··· GIVEN DATA

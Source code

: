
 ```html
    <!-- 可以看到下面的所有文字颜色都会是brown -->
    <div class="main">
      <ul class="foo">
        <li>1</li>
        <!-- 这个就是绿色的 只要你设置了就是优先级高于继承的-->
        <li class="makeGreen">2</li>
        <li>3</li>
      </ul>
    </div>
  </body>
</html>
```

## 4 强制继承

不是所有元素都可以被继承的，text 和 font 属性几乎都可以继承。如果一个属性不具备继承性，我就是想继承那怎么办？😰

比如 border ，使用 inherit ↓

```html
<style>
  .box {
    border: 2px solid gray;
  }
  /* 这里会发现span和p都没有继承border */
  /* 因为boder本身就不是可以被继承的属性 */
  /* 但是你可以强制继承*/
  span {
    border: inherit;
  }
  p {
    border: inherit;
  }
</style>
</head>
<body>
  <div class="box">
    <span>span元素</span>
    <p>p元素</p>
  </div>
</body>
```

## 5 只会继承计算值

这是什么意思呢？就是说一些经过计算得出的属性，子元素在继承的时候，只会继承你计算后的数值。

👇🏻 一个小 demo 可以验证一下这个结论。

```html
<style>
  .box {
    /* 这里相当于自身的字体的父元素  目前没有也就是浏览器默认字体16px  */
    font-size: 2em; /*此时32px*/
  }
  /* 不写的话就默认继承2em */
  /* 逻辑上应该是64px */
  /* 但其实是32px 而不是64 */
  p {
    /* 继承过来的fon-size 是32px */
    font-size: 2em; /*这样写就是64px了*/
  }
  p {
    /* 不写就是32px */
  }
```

······
··· GIVEN DATA

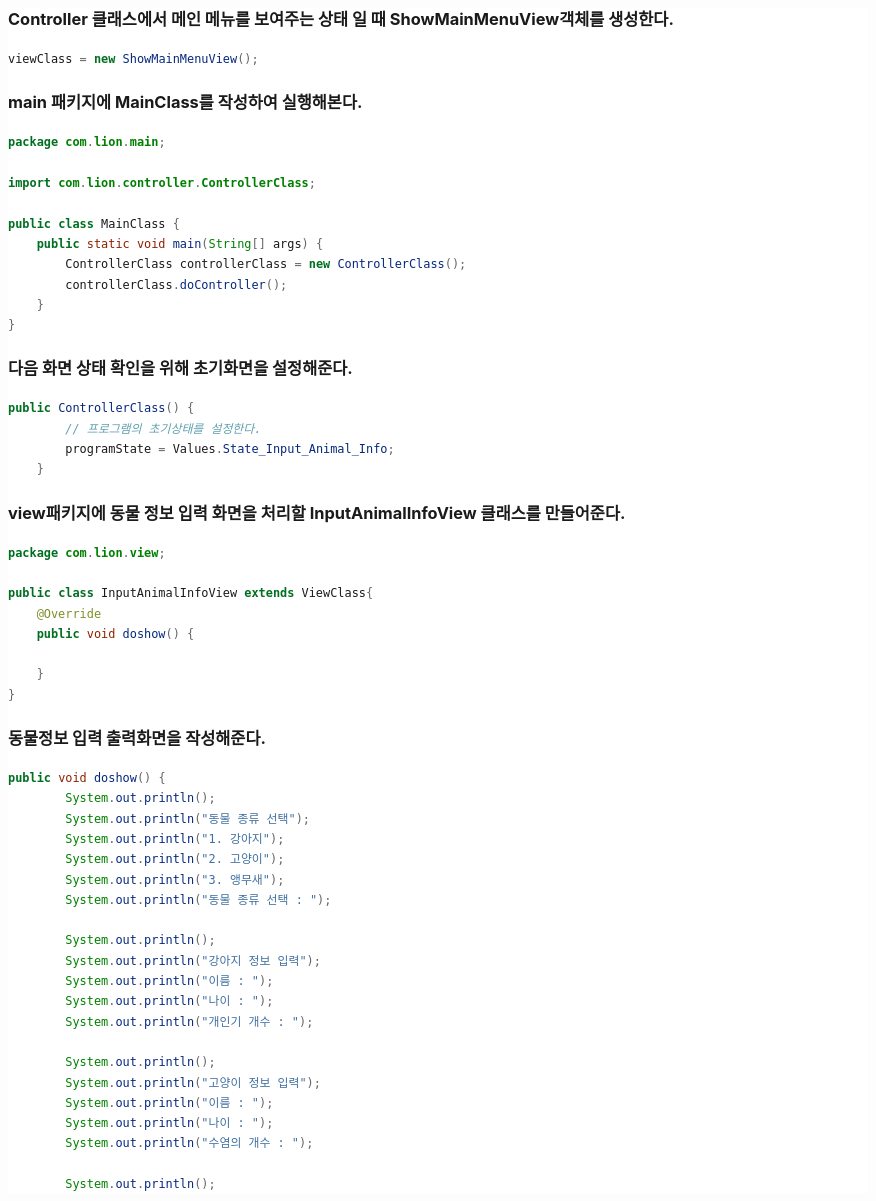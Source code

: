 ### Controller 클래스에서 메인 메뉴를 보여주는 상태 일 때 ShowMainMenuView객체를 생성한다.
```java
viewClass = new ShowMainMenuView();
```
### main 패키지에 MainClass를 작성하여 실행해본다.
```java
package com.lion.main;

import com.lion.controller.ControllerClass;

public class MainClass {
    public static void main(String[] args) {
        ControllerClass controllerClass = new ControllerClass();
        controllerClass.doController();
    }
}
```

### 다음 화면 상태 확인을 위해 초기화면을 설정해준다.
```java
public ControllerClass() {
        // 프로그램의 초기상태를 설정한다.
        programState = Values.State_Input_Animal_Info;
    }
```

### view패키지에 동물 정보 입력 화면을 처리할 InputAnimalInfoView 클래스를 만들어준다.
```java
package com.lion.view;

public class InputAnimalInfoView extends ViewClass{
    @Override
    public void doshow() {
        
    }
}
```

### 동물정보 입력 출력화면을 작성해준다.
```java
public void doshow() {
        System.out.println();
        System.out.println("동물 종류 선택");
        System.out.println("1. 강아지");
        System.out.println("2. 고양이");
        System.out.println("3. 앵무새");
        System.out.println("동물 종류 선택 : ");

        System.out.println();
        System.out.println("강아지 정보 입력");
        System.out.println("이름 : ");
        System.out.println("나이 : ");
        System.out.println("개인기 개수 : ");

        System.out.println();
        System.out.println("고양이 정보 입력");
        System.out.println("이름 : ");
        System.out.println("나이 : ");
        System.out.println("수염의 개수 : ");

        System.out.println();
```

······
··· GIVEN DATA

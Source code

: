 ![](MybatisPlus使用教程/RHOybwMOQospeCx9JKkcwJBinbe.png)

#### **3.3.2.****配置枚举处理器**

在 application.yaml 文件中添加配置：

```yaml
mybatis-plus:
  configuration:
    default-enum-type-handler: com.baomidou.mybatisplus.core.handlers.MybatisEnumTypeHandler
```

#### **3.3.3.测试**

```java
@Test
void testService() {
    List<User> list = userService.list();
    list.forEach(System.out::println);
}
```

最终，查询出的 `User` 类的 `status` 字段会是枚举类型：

······

Return each line of the data that contains the string "font".

SOLUTION TO THIS PROBLEM ::
不是所有元素都可以被继承的，text 和 font 属性几乎都可以继承。如果一个属性不具备继承性，我就是想继承那怎么办？😰
    font-size: 2em; /*此时32px*/
    font-size: 2em; /*这样写就是64px了*/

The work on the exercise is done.